104. Mandible, caudal fenestra (mandibula, fenestra mandibulae caudalis): open, can be seen
through from the medial or lateral aspects (0); nearly or completely concealed by the os
spleniale medially, i.e., fenestra not visible in the medial aspect (1).
105. Mandible, mandibular ramus (mandibula, ramus mandibulae): depth subequal over
entire ramus (0); pronounced deepening at midpoint (1).
106. Mandible, dentary, length of dorsal edge (ossa mandibulae, os dentale, margo dorsalis)
relative to mandibular ramus length in lateral view: markedly more than half the length
of ramus (0); approximately half the length of ramus (1).

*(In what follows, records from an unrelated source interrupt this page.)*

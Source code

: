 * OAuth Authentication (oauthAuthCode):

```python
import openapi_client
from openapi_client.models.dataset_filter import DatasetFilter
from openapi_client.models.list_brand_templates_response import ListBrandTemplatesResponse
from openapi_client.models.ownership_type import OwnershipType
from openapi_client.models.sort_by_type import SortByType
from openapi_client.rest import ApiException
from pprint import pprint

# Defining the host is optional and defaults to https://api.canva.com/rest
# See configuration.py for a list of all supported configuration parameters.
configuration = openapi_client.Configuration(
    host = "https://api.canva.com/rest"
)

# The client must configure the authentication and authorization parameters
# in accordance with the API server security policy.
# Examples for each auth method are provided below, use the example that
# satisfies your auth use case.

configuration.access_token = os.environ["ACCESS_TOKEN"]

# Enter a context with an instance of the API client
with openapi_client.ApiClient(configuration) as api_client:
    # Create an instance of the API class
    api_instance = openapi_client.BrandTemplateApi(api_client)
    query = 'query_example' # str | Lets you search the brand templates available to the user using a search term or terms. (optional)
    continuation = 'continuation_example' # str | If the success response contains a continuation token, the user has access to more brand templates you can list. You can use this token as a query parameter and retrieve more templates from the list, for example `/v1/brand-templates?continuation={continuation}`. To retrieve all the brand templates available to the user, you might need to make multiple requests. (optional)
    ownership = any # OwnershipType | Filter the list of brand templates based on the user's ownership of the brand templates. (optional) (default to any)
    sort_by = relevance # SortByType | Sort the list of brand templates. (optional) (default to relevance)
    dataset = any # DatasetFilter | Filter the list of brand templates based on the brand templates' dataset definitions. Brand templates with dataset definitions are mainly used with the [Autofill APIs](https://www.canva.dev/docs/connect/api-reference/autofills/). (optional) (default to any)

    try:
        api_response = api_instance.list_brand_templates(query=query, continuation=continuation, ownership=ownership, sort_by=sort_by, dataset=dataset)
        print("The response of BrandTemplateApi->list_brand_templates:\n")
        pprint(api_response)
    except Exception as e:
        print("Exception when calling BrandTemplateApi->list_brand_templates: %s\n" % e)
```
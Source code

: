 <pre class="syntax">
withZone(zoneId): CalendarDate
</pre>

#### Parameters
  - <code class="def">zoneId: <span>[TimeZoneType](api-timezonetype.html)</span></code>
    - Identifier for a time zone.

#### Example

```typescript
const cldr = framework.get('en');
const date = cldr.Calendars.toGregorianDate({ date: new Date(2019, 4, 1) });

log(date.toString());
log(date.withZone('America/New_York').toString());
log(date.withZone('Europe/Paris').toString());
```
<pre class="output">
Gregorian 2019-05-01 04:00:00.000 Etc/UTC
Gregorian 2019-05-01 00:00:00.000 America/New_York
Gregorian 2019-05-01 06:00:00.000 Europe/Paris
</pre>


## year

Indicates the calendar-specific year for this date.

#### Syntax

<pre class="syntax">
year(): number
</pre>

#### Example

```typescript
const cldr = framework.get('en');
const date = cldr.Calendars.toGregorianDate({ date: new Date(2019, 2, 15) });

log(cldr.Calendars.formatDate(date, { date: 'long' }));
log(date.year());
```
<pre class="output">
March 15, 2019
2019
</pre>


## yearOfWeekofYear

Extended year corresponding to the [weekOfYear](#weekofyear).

107. Mandible, articular, medial process (os articulare, proc. medialis mandibulae): not
hooked (0); hooked (1).
108. Mandible, angular, retroarticular process (mandibula, os angulare, proc.
retroarticularis), aspect in dorsal view in relation to the articular area with the quadrate
(area between the lateral condyle [condylus lateralis] and medial condyle [condylus
medialis]): broad, approximately equal to the articular area (0); moderately long,
narrower than the articular area (1); very long, longer and narrower than the articular
area (2). Ordered.
109. Mandible, angular (mandibula, os angulare), aspect in dorsal view: sharply truncated
caudally (0); caudally projected, forming the retroarticular process (proc.
retroarticularis) (1).
110. Mandible, medial emargination between retroarticular process (os angulare, proc.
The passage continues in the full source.